There is something incredibly comforting in the belief that you present yourself a certain way entirely based on your own decisions. You follow the standard you set for yourself, not one that others (in this case men) set for you. But no one is socialized in a vacuum, and this set of standards and sense of aesthetic value did not appear out of thin air. This further muddies the waters of the female gaze- when women are socialized under patriarchy, the gaze they develop will never be fully our own.

Again, this isn’t to say being actively aware of why we wear the clothes or makeup we do does nothing for liberation. But the rebranding of these choices as entirely independent offers a false promise of freedom from deeply entrenched expectations for women. To speak to the female experience in media is one thing, and the differences between depictions of women and the complexity of relationships between them in female-led films vs. male ones make some versions of the female gaze obvious.When applying Mulvey’s theory outside the screen, the differences become less clear, especially when the male vs. female gaze is framed as an issue of consumption.
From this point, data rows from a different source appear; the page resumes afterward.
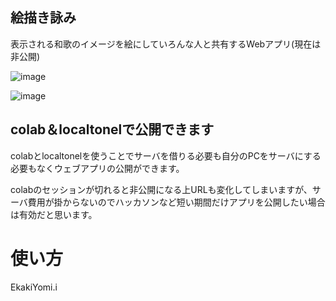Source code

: ## 絵描き詠み

表示される和歌のイメージを絵にしていろんな人と共有するWebアプリ(現在は非公開)

![image](https://github.com/nakaji-nandaina/EkakiYomi/assets/65334953/958b65c4-2ffd-45a7-8d49-46ccac749b1e)


![image](https://github.com/nakaji-nandaina/EkakiYomi/assets/65334953/55d0e165-2a34-4717-9d11-bb1533fb5cb3)

## colab＆localtonelで公開できます

colabとlocaltonelを使うことでサーバを借りる必要も自分のPCをサーバにする必要もなくウェブアプリの公開ができます。

colabのセッションが切れると非公開になる上URLも変化してしまいますが、サーバ費用が掛からないのでハッカソンなど短い期間だけアプリを公開したい場合は有効だと思います。

# 使い方

EkakiYomi.i
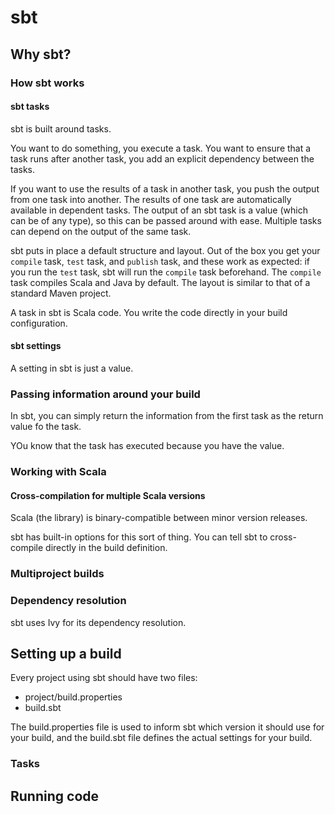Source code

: # sbt

## Why sbt?

### How sbt works

#### sbt tasks

sbt is built around tasks.

You want to do something, you execute a task.
You want to ensure that a task runs after another task, you add an explicit dependency between the tasks.

If you want to use the results of a task in another task, you push the output from one task into another.
The results of one task are automatically available in dependent tasks.
The output of an sbt task is a value (which can be of any type), so this can be passed around with ease.
Multiple tasks can depend on the output of the same task.

sbt puts in place a default structure and layout.
Out of the box you get your `compile` task, `test` task, and `publish` task, and these work as expected: if you run the `test` task, sbt will run the `compile` task beforehand.
The `compile` task compiles Scala and Java by default.
The layout is similar to that of a standard Maven project.

A task in sbt is Scala code.
You write the code directly in your build configuration.

#### sbt settings

A setting in sbt is just a value.

### Passing information around your build

In sbt, you can simply return the information from the first task as the return value fo the task.

YOu know that the task has executed because you have the value.

### Working with Scala

#### Cross-compilation for multiple Scala versions

Scala (the library) is binary-compatible between minor version releases.

sbt has built-in options for this sort of thing.
You can tell sbt to cross-compile directly in the build definition.

### Multiproject builds

### Dependency resolution

sbt uses Ivy for its dependency resolution.

## Setting up a build

Every project using sbt should have two files:
* project/build.properties
* build.sbt

The build.properties file is used to inform sbt which version it should use for your build, and the build.sbt file defines the actual settings for your build.

### Tasks

## Running code


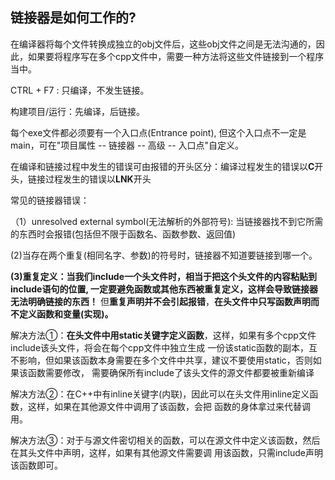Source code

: ##                                          链接器是如何工作的?



在编译器将每个文件转换成独立的obj文件后，这些obj文件之间是无法沟通的，因此，如果要将程序写在多个cpp文件中，需要一种方法将这些文件链接到一个程序当中。



CTRL + F7 : 只编译，不发生链接。

构建项目/运行：先编译，后链接。



每个exe文件都必须要有一个入口点(Entrance point), 但这个入口点不一定是main，可在"项目属性 -- 链接器 -- 高级 -- 入口点"自定义。



在编译和链接过程中发生的错误可由报错的开头区分：编译过程发生的错误以**C**开头，链接过程发生的错误以**LNK**开头



常见的链接器错误：

（1）unresolved external symbol(无法解析的外部符号): 当链接器找不到它所需的东西时会报错(包括但不限于函数名、函数参数、返回值)



(2)当存在两个重复(相同名字、参数)的符号时，链接器不知道要链接到哪一个。



**(3)重复定义：当我们include一个头文件时，相当于把这个头文件的内容粘贴到include语句的位置, 一定要避免函数或其他东西被重复定义，这样会导致链接器无法明确链接的东西！**   但**重复声明并不会引起报错**，**在头文件中只写函数声明而不定义函数和变量(实现)。**



​	解决方法①：**在头文件中用static关键字定义函数**，这样，如果有多个cpp文件include该头文件，将会在每个cpp文件中独立生成	一份该static函数的副本，互不影响，但如果该函数本身需要在多个文件中共享，建议不要使用static，否则如果该函数需要修改，	需要确保所有include了该头文件的源文件都要被重新编译



​	解决方法②：在C++中有inline关键字(内联)，因此可以在头文件用inline定义函数，这样，如果在其他源文件中调用了该函数，会把				函数的身体拿过来代替调用。



​	解决方法③：对于与源文件密切相关的函数，可以在源文件中定义该函数，然后在其头文件中声明，这样，如果有其他源文件需要调			       用该函数，只需include声明该函数即可。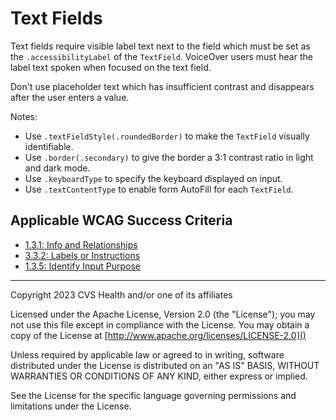 # Text Fields
Text fields require visible label text next to the field which must be set as the `.accessibilityLabel` of the `TextField`. VoiceOver users must hear the label text spoken when focused on the text field.

Don't use placeholder text which has insufficient contrast and disappears after the user enters a value. 

Notes:

* Use `.textFieldStyle(.roundedBorder)` to make the `TextField` visually identifiable. 
* Use `.border(.secondary)` to give the border a 3:1 contrast ratio in light and dark mode. 
* Use `.keyboardType` to specify the keyboard displayed on input. 
* Use `.textContentType` to enable form AutoFill for each `TextField`.

## Applicable WCAG Success Criteria
- [1.3.1: Info and Relationships](https://www.w3.org/WAI/WCAG22/Understanding/info-and-relationships)
- [3.3.2: Labels or Instructions](https://www.w3.org/WAI/WCAG22/Understanding/labels-or-instructions)
- [1.3.5: Identify Input Purpose](https://www.w3.org/WAI/WCAG22/Understanding/identify-input-purpose)

----

Copyright 2023 CVS Health and/or one of its affiliates

Licensed under the Apache License, Version 2.0 (the "License");
you may not use this file except in compliance with the License.
You may obtain a copy of the License at
[http://www.apache.org/licenses/LICENSE-2.0]()

Unless required by applicable law or agreed to in writing, software
distributed under the License is distributed on an "AS IS" BASIS,
WITHOUT WARRANTIES OR CONDITIONS OF ANY KIND, either express or implied.

See the License for the specific language governing permissions and
limitations under the License.

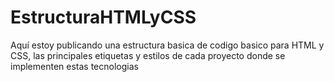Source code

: # EstructuraHTMLyCSS

  Aquí estoy publicando una estructura basica de codigo basico para HTML y CSS, las principales etiquetas y estilos de cada proyecto donde se implementen estas tecnologias
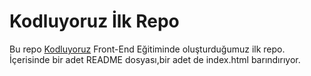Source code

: # Kodluyoruz İlk Repo

Bu repo [Kodluyoruz](https://www.kodluyoruz.com) Front-End Eğitiminde oluşturduğumuz ilk repo. İçerisinde bir adet README dosyası,bir adet de index.html barındırıyor. 
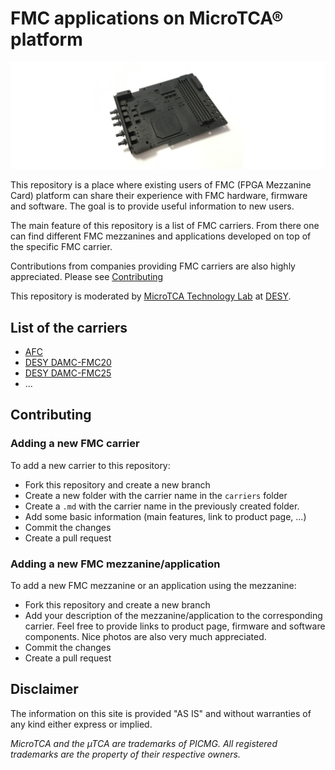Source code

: # FMC applications on MicroTCA® platform

![FMC mezzanine](fmc_anonymous.jpg)

This repository is a place where existing users of FMC (FPGA Mezzanine Card)
platform can share their experience with FMC hardware, firmware and software.
The goal is to provide useful information to new users.

The main feature of this repository is a list of FMC carriers. From there one
can find different FMC mezzanines and applications developed on top of the
specific FMC carrier.

Contributions from companies providing FMC carriers are also highly appreciated.
Please see [Contributing](#contributing)

This repository is moderated by [MicroTCA Technology Lab](https://techlab.desy.de)
at [DESY](https://www.desy.de).


## List of the carriers

  - [AFC](carriers/afc/afc.md)
  - [DESY DAMC-FMC20](carriers/damc-fmc20/damc-fmc20.md)
  - [DESY DAMC-FMC25](carriers/damc-fmc25/damc-fmc25.md)
  - ...


## Contributing

### Adding a new FMC carrier

To add a new carrier to this repository:

  - Fork this repository and create a new branch
  - Create a new folder with the carrier name in the `carriers` folder
  - Create a `.md` with the carrier name in the previously created folder.
  - Add some basic information (main features, link to product page, ...)
  - Commit the changes
  - Create a pull request


### Adding a new FMC mezzanine/application

To add a new FMC mezzanine or an application using the mezzanine:

  - Fork this repository and create a new branch
  - Add your description of the mezzanine/application to the corresponding
    carrier. Feel free to provide links to product page, firmware and software
    components. Nice photos are also very much appreciated.
  - Commit the changes
  - Create a pull request


## Disclaimer

The information on this site is provided "AS IS" and without warranties of any
kind either express or implied.

*MicroTCA and the µTCA are trademarks of PICMG. All registered trademarks are 
the property of their respective owners.* 
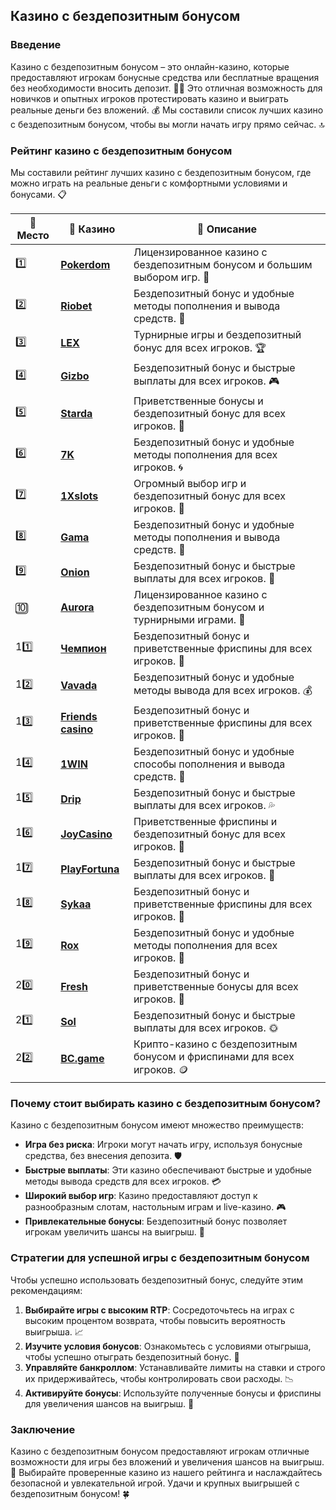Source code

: ## Казино с бездепозитным бонусом

### Введение
Казино с бездепозитным бонусом – это онлайн-казино, которые предоставляют игрокам бонусные средства или бесплатные вращения без необходимости вносить депозит. 🎰💎 Это отличная возможность для новичков и опытных игроков протестировать казино и выиграть реальные деньги без вложений. 💰 Мы составили список лучших казино с бездепозитным бонусом, чтобы вы могли начать игру прямо сейчас. 🔝

### Рейтинг казино с бездепозитным бонусом
Мы составили рейтинг лучших казино с бездепозитным бонусом, где можно играть на реальные деньги с комфортными условиями и бонусами. 📋

| 🥇 **Место** | 🎰 **Казино** | 💬 **Описание** |
|-------------|-------------|----------------|
| 1️⃣ | [**Pokerdom**](https://brandplay.link/4k77v2yx) | Лицензированное казино с бездепозитным бонусом и большим выбором игр. 🎁 |
| 2️⃣ | [**Riobet**](https://brandplay.link/7xBLTPyj) | Бездепозитный бонус и удобные методы пополнения и вывода средств. 🤑 |
| 3️⃣ | [**LEX**](https://brandplay.link/zW4hdDFV) | Турнирные игры и бездепозитный бонус для всех игроков. 🏆 |
| 4️⃣ | [**Gizbo**](https://brandplay.link/bprXw4YV) | Бездепозитный бонус и быстрые выплаты для всех игроков. 🎮 |
| 5️⃣ | [**Starda**](https://brandplay.link/fB7xwRFL) | Приветственные бонусы и бездепозитный бонус для всех игроков. 🌟 |
| 6️⃣ | [**7K**](https://brandplay.link/BvQyFShp) | Бездепозитный бонус и удобные методы пополнения для всех игроков. 🌀 |
| 7️⃣ | [**1Xslots**](https://brandplay.link/hSB1khtr) | Огромный выбор игр и бездепозитный бонус для всех игроков. 🎰 |
| 8️⃣ | [**Gama**](https://brandplay.link/j6NMKsDz) | Бездепозитный бонус и удобные методы пополнения и вывода средств. 🧩 |
| 9️⃣ | [**Onion**](https://brandplay.link/zBGRVpQ9) | Бездепозитный бонус и быстрые выплаты для всех игроков. 💎 |
| 🔟 | [**Aurora**](https://10trafic-stat2.com/click/668546556bcc6313411604bd/6766/13032/subaccount) | Лицензированное казино с бездепозитным бонусом и турнирными играми. 🚀 |
| 11️⃣ | [**Чемпион**](https://temon-gter.cfd/go/lRq?p80412p304504pcc44t17455) | Бездепозитный бонус и приветственные фриспины для всех игроков. 🥇 |
| 12️⃣ | [**Vavada**](https://vavadapartner.pro/?promo=ea5c9275-6854-4505-94fc-95ab18221945-linkb2) | Бездепозитный бонус и удобные методы вывода для всех игроков. 💰 |
| 13️⃣ | [**Friends casino**](https://gofriends.vc/linkb2) | Бездепозитный бонус и приветственные фриспины для всех игроков. 👯 |
| 14️⃣ | [**1WIN**](https://brandplay.link/smXVpBbG) | Бездепозитный бонус и удобные способы пополнения и вывода средств. 🎲 |
| 15️⃣ | [**Drip**](https://drp-ircp01.com/c07e6a3db) | Бездепозитный бонус и быстрые выплаты для всех игроков. 💦 |
| 16️⃣ | [**JoyCasino**](https://rpc30.call2me.pro/?/ru/registration?apkpop=0&partner=p24970p3291217pc98f) | Приветственные фриспины и бездепозитный бонус для всех игроков. 🎉 |
| 17️⃣ | [**PlayFortuna**](https://fortunapromo.net/alt/playfortuna/registration?0dc4a9362a71feb7e3f165fb8e766f70) | Бездепозитный бонус и быстрые выплаты для всех игроков. 💎 |
| 18️⃣ | [**Sykaa**](https://s-two-way.com/?source=linkb2&pid=30697) | Бездепозитный бонус и приветственные фриспины для всех игроков. 🌈 |
| 19️⃣ | [**Rox**](https://rox-pvwfpjgcxe.com/cb1ee18a5) | Бездепозитный бонус и удобные методы пополнения для всех игроков. 💸 |
| 20️⃣ | [**Fresh**](https://fresh-eumwkxwao.com/c3f7b485d) | Бездепозитный бонус и приветственные бонусы для всех игроков. 🥑 |
| 21️⃣ | [**Sol**](https://sol-mmtdzfbaco.com/cb2415bca) | Бездепозитный бонус и быстрые выплаты для всех игроков. 🌞 |
| 22️⃣ | [**BC.game**](https://partnerbcgame.com/dcc53d441) | Крипто-казино с бездепозитным бонусом и фриспинами для всех игроков. 🪙 |

### Почему стоит выбирать казино с бездепозитным бонусом?
Казино с бездепозитным бонусом имеют множество преимуществ:

- **Игра без риска**: Игроки могут начать игру, используя бонусные средства, без внесения депозита. 🛡️
- **Быстрые выплаты**: Эти казино обеспечивают быстрые и удобные методы вывода средств для всех игроков. 💳
- **Широкий выбор игр**: Казино предоставляют доступ к разнообразным слотам, настольным играм и live-казино. 🎮
- **Привлекательные бонусы**: Бездепозитный бонус позволяет игрокам увеличить шансы на выигрыш. 🎁

### Стратегии для успешной игры с бездепозитным бонусом
Чтобы успешно использовать бездепозитный бонус, следуйте этим рекомендациям:

1. **Выбирайте игры с высоким RTP**: Сосредоточьтесь на играх с высоким процентом возврата, чтобы повысить вероятность выигрыша. 📈
2. **Изучите условия бонусов**: Ознакомьтесь с условиями отыгрыша, чтобы успешно отыграть бездепозитный бонус. 📜
3. **Управляйте банкроллом**: Устанавливайте лимиты на ставки и строго их придерживайтесь, чтобы контролировать свои расходы. 📉
4. **Активируйте бонусы**: Используйте полученные бонусы и фриспины для увеличения шансов на выигрыш. 💎

### Заключение
Казино с бездепозитным бонусом предоставляют игрокам отличные возможности для игры без вложений и увеличения шансов на выигрыш. 💸 Выбирайте проверенные казино из нашего рейтинга и наслаждайтесь безопасной и увлекательной игрой. Удачи и крупных выигрышей с бездепозитным бонусом! 🍀
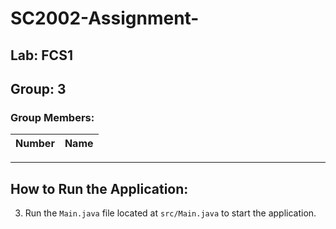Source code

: # SC2002-Assignment-


## Lab: FCS1
## Group: 3 

### Group Members:
| Number | Name                          |
|--------|-------------------------------|


---

## How to Run the Application:
3. Run the `Main.java` file located at `src/Main.java` to start the application.
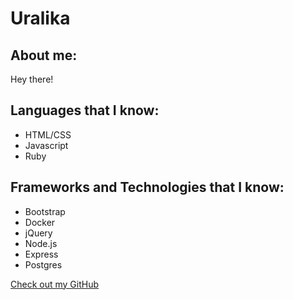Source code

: # Uralika

## About me:

Hey there!

## Languages that I know:

- HTML/CSS
- Javascript
- Ruby

## Frameworks and Technologies that I know:

- Bootstrap
- Docker
- jQuery
- Node.js
- Express
- Postgres


[Check out my GitHub](https://github.com/uralika)
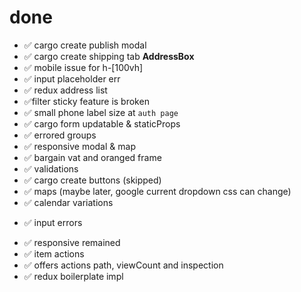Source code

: # done 
- ✅ cargo create publish modal
- ✅ cargo create shipping tab **AddressBox**
- ✅ mobile issue for h-[100vh] 
- ✅ input placeholder err
- ✅ redux address list
- ✅filter sticky feature is broken
- ✅ small phone label size at `auth page`
- ✅ cargo form updatable & staticProps
- ✅ errored groups
- ✅ responsive modal & map
- ✅ bargain vat and oranged frame
- ✅ validations
- ✅ cargo create buttons (skipped)
- ✅ maps (maybe later, google current dropdown css can change)
- ✅ calendar variations
+ ✅ input errors 
- ✅ responsive remained
- ✅ item actions
- ✅ offers actions path, viewCount and inspection
- ✅ redux boilerplate impl

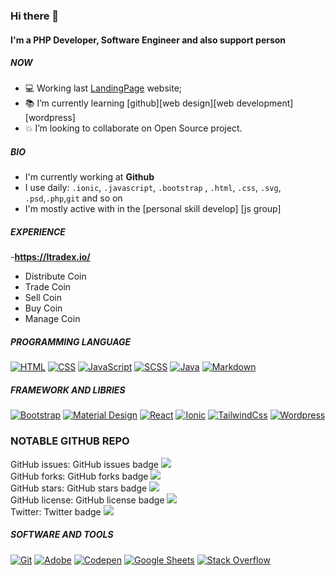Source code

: ### Hi there 👋

#### I'm a PHP Developer, Software Engineer and also support person

##### NOW

- :computer: Working last [LandingPage](https://github.com/LTEXCOIN/) website;
- :books: I’m currently learning [github][web design][web development][wordpress]
- :boom: I’m looking to collaborate on Open Source project.

##### BIO

- I'm currently working at **Github**
- I use daily: `.ionic`, `.javascript`, `.bootstrap` , `.html`, `.css`, `.svg`, `.psd`,`.php`,`git` and so on
- I'm mostly active with in the [personal skill develop]  [js group]

##### EXPERIENCE

-**https://ltradex.io/**
   - Distribute Coin
   - Trade Coin
   - Sell Coin
   - Buy Coin
   - Manage Coin

    

##### PROGRAMMING LANGUAGE

<p align="left">
<a href="#"><img alt="HTML" src="https://img.shields.io/badge/HTML-E34F26.svg?logo=html5&logoColor=white"></a>
<a href="#"><img alt="CSS" src="https://img.shields.io/badge/CSS-1572B6.svg?logo=css3&logoColor=white"></a>
<a href="#"><img alt="JavaScript" src="https://img.shields.io/badge/JavaScript-F7DF1E.svg?logo=javascript&logoColor=black"></a>
<a href="#"><img alt="SCSS" src="https://img.shields.io/badge/Scss-hotpink.svg?logo=SASS&logoColor=white"></a>
<a href="#"><img alt="Java" src="https://img.shields.io/badge/Java-007396.svg?logo=java&logoColor=white"></a>
<a href="#"><img alt="Markdown" src="https://img.shields.io/badge/Markdown-000000.svg?logo=markdown&logoColor=white"></a>
</p>

##### FRAMEWORK AND LIBRIES 

<p align="left">
  <a href="#"><img alt="Bootstrap" src="https://img.shields.io/badge/Bootstrap-7952B3.svg?logo=bootstrap&logoColor=white"></a>
  <a href="#"><img alt="Material Design" src="https://img.shields.io/badge/Material%20Design-0081CB.svg?logo=material-design&logoColor=white"></a>
  <a href="#"><img alt="React" src="https://img.shields.io/badge/React-20232a.svg?logo=react&logoColor=%2361DAFB"></a>
   <a href="#"><img alt="Ionic" src="https://img.shields.io/badge/Ionic-F9F9F9.svg?logo=ionic&logoColor=%blue"></a>
   <a href="#"><img alt="TailwindCss" src="https://img.shields.io/badge/TailwindCss-0EA5E9.svg?logo=tailwindcss&logoColor=%0ea5e9"></a>
   <a href="#"><img alt="Wordpress" src="https://img.shields.io/badge/Wordpress-21759B?logo=wordpress&logoColor=white"></a>
</p>

### NOTABLE GITHUB REPO

GitHub issues:	GitHub issues badge	<img src="https://img.shields.io/github/issues/LTEXCOIN/assets"> <br>
GitHub forks:	GitHub forks badge	<img src="https://img.shields.io/github/forks/LTEXCOIN/assets"><br>
GitHub stars:	GitHub stars badge	<img src="https://img.shields.io/github/stars/LTEXCOIN/assets"><br>
GitHub license:	GitHub license badge	<img src="https://img.shields.io/github/license/LTEXCOIN/assets"><br>
Twitter:	Twitter badge	<img src="https://img.shields.io/twitter/url?url=https%3A%2F%2Fgithub.com%2FLTEXCOIN%2Fassets">


##### SOFTWARE AND TOOLS

<p align="left">
    <a href="#"><img alt="Git" src="https://img.shields.io/badge/Git-F05033.svg?logo=git&logoColor=white"></a>
    <a href="#"><img alt="Adobe" src="https://img.shields.io/badge/Adobe-FF0000.svg?logo=adobe&logoColor=white"></a>
    <a href="#"><img alt="Codepen" src="https://img.shields.io/badge/Codepen-000000.svg?logo=codepen&logoColor=white"></a>
    <a href="#"><img alt="Google Sheets" src="https://img.shields.io/badge/Google%20Sheets-34A853.svg?logo=google%20sheets&logoColor=white"></a>
    <a href="#"><img alt="Stack Overflow" src="https://img.shields.io/badge/-Stack%20Overflow-FE7A16?logo=stack-overflow&logoColor=white"></a>
</p>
Objectification becomes a question of whether you consume the right things, dress the right way, present yourself to the world as a liberated woman, unfazed by the standards designed by men. But the promise that freedom can be bought will always be doomed from the start, and until we examine beauty standards as systems that actively oppress women, claiming these standards as our own often puts us right back where we started.